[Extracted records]
▼▼▼

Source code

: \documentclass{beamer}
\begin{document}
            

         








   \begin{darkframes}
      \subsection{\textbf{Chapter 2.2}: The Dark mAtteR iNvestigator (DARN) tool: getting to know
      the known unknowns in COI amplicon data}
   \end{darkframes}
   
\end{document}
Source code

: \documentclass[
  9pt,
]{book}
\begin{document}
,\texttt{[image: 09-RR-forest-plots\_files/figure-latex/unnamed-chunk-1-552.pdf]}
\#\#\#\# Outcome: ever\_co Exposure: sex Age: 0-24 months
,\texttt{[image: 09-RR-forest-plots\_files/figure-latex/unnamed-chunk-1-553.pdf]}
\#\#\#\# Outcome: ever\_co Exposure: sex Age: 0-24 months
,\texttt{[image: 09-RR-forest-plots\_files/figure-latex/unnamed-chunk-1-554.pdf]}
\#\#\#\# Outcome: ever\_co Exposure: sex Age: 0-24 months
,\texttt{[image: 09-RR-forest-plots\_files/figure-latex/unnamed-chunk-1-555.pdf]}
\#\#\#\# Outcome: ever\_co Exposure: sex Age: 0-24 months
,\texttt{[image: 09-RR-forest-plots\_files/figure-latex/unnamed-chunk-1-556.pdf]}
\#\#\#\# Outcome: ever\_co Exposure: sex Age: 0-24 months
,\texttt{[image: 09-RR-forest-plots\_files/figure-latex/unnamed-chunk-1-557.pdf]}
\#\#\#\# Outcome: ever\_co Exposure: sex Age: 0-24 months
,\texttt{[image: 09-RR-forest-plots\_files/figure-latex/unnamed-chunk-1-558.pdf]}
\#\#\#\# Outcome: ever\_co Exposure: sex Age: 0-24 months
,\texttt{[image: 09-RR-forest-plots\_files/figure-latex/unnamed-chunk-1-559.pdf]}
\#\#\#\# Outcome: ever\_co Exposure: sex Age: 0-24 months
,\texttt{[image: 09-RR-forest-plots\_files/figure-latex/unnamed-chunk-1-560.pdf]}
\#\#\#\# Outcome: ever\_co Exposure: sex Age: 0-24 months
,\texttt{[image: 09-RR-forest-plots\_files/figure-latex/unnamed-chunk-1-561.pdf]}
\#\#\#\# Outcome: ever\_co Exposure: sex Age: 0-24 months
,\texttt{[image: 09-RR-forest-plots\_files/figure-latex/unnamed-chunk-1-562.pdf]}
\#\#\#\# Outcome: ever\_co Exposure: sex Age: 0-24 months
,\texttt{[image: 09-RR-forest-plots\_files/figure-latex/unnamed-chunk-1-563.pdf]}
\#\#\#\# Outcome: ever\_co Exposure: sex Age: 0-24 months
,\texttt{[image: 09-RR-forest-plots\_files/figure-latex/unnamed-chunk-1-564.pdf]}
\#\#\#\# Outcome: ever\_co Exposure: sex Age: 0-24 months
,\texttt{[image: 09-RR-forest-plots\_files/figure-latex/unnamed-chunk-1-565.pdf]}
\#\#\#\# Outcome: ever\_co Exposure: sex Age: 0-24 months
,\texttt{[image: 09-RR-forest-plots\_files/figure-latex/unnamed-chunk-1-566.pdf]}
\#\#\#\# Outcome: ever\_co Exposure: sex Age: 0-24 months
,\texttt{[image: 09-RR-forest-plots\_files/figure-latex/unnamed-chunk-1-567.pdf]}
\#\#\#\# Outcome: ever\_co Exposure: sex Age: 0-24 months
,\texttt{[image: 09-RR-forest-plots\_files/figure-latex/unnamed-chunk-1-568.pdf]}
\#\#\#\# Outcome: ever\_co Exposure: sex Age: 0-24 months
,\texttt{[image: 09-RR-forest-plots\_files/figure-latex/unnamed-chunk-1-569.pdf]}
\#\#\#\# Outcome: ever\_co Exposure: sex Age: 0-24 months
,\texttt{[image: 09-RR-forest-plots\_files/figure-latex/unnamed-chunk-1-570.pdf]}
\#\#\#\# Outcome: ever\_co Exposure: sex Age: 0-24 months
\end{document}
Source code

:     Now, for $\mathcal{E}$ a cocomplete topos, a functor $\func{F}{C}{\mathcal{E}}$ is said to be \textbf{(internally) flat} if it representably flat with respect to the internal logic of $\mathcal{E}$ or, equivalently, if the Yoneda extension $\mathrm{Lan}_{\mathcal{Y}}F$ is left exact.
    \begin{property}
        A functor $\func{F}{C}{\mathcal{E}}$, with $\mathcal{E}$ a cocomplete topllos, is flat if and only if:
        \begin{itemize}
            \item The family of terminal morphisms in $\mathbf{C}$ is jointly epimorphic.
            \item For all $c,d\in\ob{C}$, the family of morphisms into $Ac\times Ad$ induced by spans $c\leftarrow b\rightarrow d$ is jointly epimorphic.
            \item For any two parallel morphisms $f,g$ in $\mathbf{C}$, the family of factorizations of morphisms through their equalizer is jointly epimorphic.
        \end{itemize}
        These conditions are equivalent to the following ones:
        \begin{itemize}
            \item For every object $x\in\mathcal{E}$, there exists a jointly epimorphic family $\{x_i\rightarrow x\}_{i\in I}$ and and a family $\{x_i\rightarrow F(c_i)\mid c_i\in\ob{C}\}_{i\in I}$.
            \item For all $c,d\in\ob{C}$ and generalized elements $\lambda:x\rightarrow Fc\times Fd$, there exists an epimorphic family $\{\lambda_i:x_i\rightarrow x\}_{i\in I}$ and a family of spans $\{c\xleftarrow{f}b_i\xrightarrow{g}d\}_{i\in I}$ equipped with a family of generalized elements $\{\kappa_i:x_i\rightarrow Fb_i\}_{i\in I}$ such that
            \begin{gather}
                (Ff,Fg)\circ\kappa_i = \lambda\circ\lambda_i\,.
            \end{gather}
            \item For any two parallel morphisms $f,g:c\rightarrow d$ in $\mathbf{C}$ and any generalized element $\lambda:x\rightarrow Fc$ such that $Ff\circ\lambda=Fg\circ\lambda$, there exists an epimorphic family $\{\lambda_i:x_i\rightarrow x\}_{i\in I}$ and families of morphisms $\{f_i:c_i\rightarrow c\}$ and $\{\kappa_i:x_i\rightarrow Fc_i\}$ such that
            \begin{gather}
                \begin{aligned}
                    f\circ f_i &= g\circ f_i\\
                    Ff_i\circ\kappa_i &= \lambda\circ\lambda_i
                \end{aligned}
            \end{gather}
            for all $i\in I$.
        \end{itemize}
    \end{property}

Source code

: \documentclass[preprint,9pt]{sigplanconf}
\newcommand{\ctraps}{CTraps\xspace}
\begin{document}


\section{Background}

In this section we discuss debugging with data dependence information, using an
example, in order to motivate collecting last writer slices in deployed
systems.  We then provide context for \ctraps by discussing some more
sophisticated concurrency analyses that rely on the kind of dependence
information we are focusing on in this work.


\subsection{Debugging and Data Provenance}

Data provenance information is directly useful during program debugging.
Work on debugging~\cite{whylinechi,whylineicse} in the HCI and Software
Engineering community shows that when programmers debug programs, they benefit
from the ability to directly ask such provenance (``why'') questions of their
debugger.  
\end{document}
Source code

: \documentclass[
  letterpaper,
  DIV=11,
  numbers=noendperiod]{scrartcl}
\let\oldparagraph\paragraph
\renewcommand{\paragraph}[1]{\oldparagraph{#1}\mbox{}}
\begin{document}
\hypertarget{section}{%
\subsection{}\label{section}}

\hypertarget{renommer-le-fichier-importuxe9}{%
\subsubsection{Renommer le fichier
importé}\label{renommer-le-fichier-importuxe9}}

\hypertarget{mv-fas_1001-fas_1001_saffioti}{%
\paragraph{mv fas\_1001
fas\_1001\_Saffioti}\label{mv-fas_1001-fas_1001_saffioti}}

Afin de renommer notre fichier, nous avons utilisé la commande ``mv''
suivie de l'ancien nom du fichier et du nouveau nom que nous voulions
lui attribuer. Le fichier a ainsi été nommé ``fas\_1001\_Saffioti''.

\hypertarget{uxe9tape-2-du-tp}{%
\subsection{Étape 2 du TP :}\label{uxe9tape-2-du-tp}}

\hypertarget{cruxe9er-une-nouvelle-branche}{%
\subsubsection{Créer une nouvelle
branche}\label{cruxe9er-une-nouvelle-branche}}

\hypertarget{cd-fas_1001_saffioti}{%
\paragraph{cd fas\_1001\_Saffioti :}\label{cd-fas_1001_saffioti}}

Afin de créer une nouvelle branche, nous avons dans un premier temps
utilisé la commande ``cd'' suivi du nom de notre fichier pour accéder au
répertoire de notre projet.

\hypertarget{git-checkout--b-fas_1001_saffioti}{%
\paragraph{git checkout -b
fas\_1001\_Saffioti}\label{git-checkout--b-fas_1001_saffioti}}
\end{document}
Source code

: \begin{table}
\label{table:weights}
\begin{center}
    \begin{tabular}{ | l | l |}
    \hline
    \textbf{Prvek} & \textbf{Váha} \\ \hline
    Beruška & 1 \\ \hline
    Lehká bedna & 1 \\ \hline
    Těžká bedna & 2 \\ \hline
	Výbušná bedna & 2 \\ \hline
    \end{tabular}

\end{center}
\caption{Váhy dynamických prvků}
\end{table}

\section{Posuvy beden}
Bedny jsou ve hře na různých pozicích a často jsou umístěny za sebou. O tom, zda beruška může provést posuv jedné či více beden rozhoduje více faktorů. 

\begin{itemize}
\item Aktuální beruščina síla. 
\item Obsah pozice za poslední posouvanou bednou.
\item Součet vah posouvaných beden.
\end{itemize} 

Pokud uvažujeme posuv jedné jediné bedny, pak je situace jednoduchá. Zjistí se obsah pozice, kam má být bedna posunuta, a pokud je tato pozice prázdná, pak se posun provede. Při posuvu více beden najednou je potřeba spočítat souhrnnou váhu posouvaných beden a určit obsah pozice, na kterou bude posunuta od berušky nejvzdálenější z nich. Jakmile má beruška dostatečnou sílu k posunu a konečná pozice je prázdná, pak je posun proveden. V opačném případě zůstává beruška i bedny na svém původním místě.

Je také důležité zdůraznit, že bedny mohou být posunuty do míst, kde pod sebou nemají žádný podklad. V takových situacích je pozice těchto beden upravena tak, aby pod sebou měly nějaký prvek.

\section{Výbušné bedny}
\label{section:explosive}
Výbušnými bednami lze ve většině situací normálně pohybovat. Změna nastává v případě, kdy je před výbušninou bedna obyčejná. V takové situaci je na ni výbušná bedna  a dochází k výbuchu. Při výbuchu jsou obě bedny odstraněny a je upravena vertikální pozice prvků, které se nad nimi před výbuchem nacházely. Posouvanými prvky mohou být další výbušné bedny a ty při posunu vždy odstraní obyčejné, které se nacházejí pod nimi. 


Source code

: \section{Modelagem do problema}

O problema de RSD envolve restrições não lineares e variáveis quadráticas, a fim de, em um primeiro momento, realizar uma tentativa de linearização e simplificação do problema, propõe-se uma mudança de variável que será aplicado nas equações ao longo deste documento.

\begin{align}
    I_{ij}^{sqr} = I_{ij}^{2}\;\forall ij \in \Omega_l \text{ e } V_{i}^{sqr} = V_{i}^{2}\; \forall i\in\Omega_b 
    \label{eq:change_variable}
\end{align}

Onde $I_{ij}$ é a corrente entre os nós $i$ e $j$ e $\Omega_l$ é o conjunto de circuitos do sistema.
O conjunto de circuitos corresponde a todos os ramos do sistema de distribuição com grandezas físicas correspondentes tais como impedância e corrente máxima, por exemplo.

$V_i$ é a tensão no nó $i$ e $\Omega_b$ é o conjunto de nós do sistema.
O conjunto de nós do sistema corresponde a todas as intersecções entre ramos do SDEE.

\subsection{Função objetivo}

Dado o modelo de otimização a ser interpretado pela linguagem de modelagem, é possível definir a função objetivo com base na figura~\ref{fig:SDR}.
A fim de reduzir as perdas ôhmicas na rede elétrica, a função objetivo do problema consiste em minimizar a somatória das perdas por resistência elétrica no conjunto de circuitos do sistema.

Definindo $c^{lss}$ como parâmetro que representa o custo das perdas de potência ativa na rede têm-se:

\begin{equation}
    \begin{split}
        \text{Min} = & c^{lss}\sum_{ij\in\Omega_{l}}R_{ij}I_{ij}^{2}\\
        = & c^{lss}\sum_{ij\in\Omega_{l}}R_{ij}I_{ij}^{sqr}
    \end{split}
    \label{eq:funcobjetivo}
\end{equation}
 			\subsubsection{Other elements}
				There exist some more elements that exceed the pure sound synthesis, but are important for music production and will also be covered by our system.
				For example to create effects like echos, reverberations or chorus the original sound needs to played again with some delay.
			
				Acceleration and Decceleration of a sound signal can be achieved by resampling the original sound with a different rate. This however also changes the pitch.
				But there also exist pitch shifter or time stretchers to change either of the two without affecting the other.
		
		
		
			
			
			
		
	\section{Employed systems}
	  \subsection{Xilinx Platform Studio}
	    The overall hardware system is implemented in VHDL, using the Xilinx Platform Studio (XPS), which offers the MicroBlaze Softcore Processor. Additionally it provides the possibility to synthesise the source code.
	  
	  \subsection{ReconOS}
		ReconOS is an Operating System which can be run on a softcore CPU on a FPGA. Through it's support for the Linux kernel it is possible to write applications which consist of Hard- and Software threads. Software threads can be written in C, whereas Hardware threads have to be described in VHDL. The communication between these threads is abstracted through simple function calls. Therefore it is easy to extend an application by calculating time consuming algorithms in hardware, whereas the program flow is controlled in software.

▲▲▲

• [Problem description]
Only the lines above from the one with "These conditions are" up to and including the one with "For every object" should be repeated, exactly as written.

• [Answer to this task]
        These conditions are equivalent to the following ones:
        \begin{itemize}
            \item For every object $x\in\mathcal{E}$, there exists a jointly epimorphic family $\{x_i\rightarrow x\}_{i\in I}$ and and a family $\{x_i\rightarrow F(c_i)\mid c_i\in\ob{C}\}_{i\in I}$.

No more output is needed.